Optimization Using filesort
现在调整sort_buffer_size
来模拟排序数据量大于sort_buffer_size
的情况:
mysql> set sort_buffer_size=10240;
Query OK, 0 rows affected, 1 warning (0.00 sec)
mysql> show variables like 'sort_buffer_size';
+------------------+-------+
| Variable_name | Value |
+------------------+-------+
| sort_buffer_size | 32768 |
+------------------+-------+
1 row in set (0.00 sec)
我们设置了 10240,但小于sort_buffer_size
的最小值 32768,所以默认设置为了最小值。
mysql> select * from orderIndex order by c;
... ...
5000 rows in set (0.00 sec)
mysql> select * from information_schema.OPTIMIZER_TRACEG;
{
...
"join_execution": {
"select#": 1,
"steps": [
{
"sorting_table": "orderIndex",
"filesort_information": [
{
"direction": "asc",
"expression": "`orderIndex`.`c`"
}
],
"filesort_priority_queue_optimization": {
"usable": false,
"cause": "not applicable (no LIMIT)"
},
"filesort_execution": [
],
"filesort_summary": {
"memory_available": 32768,
"key_size": 9,
"row_size": 26,
"max_rows_per_buffer": 1260,
"num_rows_estimate": 11234,
"num_rows_found": 5000,
"num_initial_chunks_spilled_to_disk": 6,
"peak_memory_used": 33256,
"sort_algorithm": "std::stable_sort",
"unpacked_addon_fields": "skip_heuristic",
"sort_mode": "<fixed_sort_key, additional_fields>"
}
}
]
}
...
}
我们此时可以清晰的看到num_initial_chunks_spilled_to_disk = 6
(num_initial_chunks_spilled_to_disk
表示在执行合并之前块的数量),说明是使用了临时文件进行内存外排序的,它的执行流程如下:
- 读取与WHERE子句匹配的行。
- 对于每一行,在排序缓冲区中存储一个元组,该元组由排序键值和查询引用的列组成。
- 当排序缓冲区已满时,按内存中的排序键值对元组进行排序,并将其写入临时文件。
- 对临时文件进行归并排序后,按排序顺序检索行,但直接从排序后的元组中读取查询所需的列,而不是第二次访问该表。
此时我们需要额外说明的是,上面的流程是优化后的
算法,是在5.6 version后面引进来的,原始的算法
流程如下:
- 根据键或通过表扫描读取所有行。跳过与WHERE子句不匹配的行。
- 对于每一行,在排序缓冲区中存储一个由一对值(排序键值和行ID)组成的元组。
- 如果所有对都适合排序缓冲区,则不会创建临时文件。否则,当排序缓冲区已满时,请在内存中对其进行快速排序,然后将其写入临时文件。保存一个指向已排序块的指针。
- 重复上述步骤,直到已读取所有行。
- 将多达MERGEBUFF(7)个区合并到另一个临时文件中的一个块。重复直到第一个文件中的所有块都在第二个文件中。

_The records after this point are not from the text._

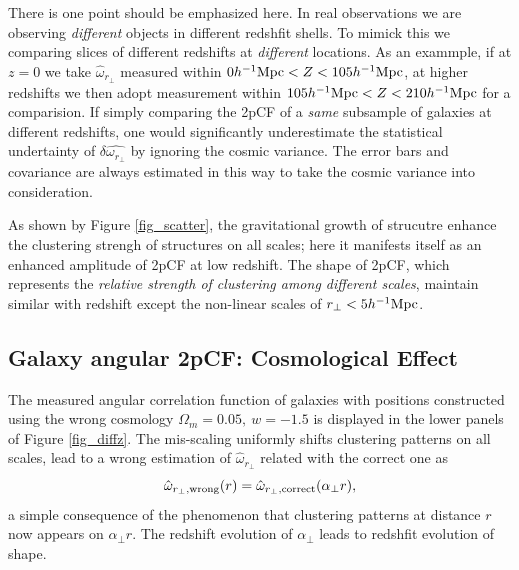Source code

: \documentclass[iop]{emulateapj}
\begin{document}
There is one point should be emphasized here.
In real observations we are observing {\it different} objects in different redshfit shells.
To mimick this we comparing slices of different redshifts at {\it different} locations.
As an exammple, if at $z=0$ we take $\hat\omega_{r_\perp}$ measured within $0h^{-1}{\rm Mpc}<Z<105 h^{-1}{\rm Mpc}$,
at higher redshifts we then adopt measurement within $105h^{-1}{\rm Mpc}<Z<210 h^{-1}{\rm Mpc}$ for a comparision.
If simply comparing the 2pCF of a {\it same} subsample of galaxies at different redshifts, 
one would significantly underestimate the statistical undertainty of $\delta \hat{\omega_{r_\perp}}$ by ignoring the cosmic variance.
The error bars and covariance are always estimated in this way to take the cosmic variance into consideration.


As shown by Figure \ref{fig_scatter}, the gravitational growth of strucutre enhance the clustering strengh of structures on all scales;
here it manifests itself as an enhanced amplitude of 2pCF at low redshift.
The shape of 2pCF, which represents the {\it relative strength of clustering among different scales},
maintain similar with redshift except the non-linear scales of $r_\perp < 5 h^{-1}\rm Mpc$.


\subsection{Galaxy angular 2pCF: Cosmological Effect }

The measured angular correlation function of galaxies with positions constructed using the wrong cosmology $\Omega_m=0.05,\ w=-1.5$
is displayed in the lower panels of Figure \ref{fig_diffz}.
The mis-scaling uniformly shifts clustering patterns on all scales, lead to a wrong estimation of $\hat \omega_{r_\perp}$ 
related with the correct one as
\begin{equation}
 \hat \omega_{r_\perp,\rm wrong}(r) = \hat \omega_{r_\perp, \rm correct}(\alpha_{\perp} r),
\end{equation}
a simple consequence of the phenomenon that clustering patterns at distance $r$ now appears on $\alpha_{\perp} r$.
The redshift evolution of $\alpha_{\perp}$ leads to redshfit evolution of shape.
\end{document}
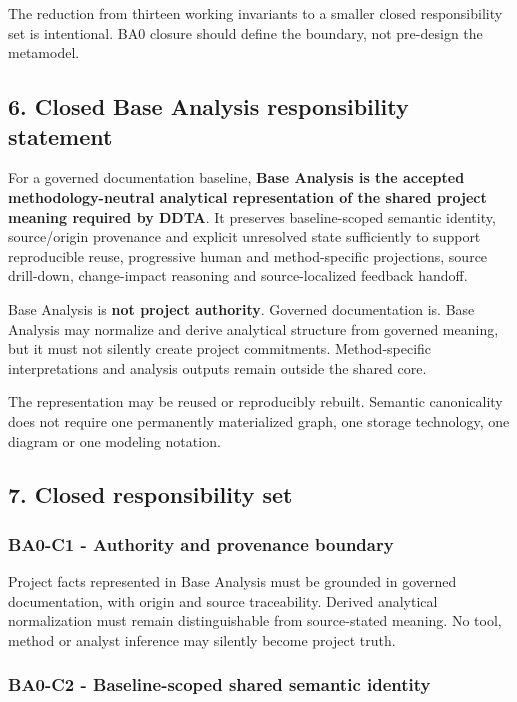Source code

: \documentclass[
  10pt,
]{article}
\begin{document}
The reduction from thirteen working invariants to a smaller closed
responsibility set is intentional. BA0 closure should define the
boundary, not pre-design the metamodel.

\subsection{6. Closed Base Analysis responsibility
statement}\label{closed-base-analysis-responsibility-statement}

For a governed documentation baseline, \textbf{Base Analysis is the
accepted methodology-neutral analytical representation of the shared
project meaning required by DDTA}. It preserves baseline-scoped semantic
identity, source/origin provenance and explicit unresolved state
sufficiently to support reproducible reuse, progressive human and
method-specific projections, source drill-down, change-impact reasoning
and source-localized feedback handoff.

Base Analysis is \textbf{not project authority}. Governed documentation
is. Base Analysis may normalize and derive analytical structure from
governed meaning, but it must not silently create project commitments.
Method-specific interpretations and analysis outputs remain outside the
shared core.

The representation may be reused or reproducibly rebuilt. Semantic
canonicality does not require one permanently materialized graph, one
storage technology, one diagram or one modeling notation.

\subsection{7. Closed responsibility
set}\label{closed-responsibility-set}

\subsubsection{BA0-C1 - Authority and provenance
boundary}\label{ba0-c1---authority-and-provenance-boundary}

Project facts represented in Base Analysis must be grounded in governed
documentation, with origin and source traceability. Derived analytical
normalization must remain distinguishable from source-stated meaning. No
tool, method or analyst inference may silently become project truth.

\subsubsection{BA0-C2 - Baseline-scoped shared semantic
identity}\label{ba0-c2---baseline-scoped-shared-semantic-identity}
\end{document}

- 重复以下步骤,直到剩余的块少于MERGEBUFF2(15)。
- 在最后一个多重合并中,仅行ID(值对的最后一部分)被写入结果文件。
- 使用结果文件中的行ID按排序顺序读取行。要对此进行优化,请读取大块的行ID,对它们进行排序,然后使用它们按排序顺序将行读取到行缓冲区中。行缓冲区大小是
read_rnd_buffer_size
系统变量值。此步骤的代码在sql / records.cc源文件中。
max_length_for_sort_data
系统变量会决定是使用 原始的算法还是优化后的算法,我们现在模拟一下原始的算法:
mysql> show variables like 'max_length_for_sort_data';
+--------------------------+-------+
| Variable_name | Value |
+--------------------------+-------+
| max_length_for_sort_data | 4096 |
+--------------------------+-------+
1 row in set (0.01 sec)
mysql> set max_length_for_sort_data=16;
Query OK, 0 rows affected, 1 warning (0.00 sec)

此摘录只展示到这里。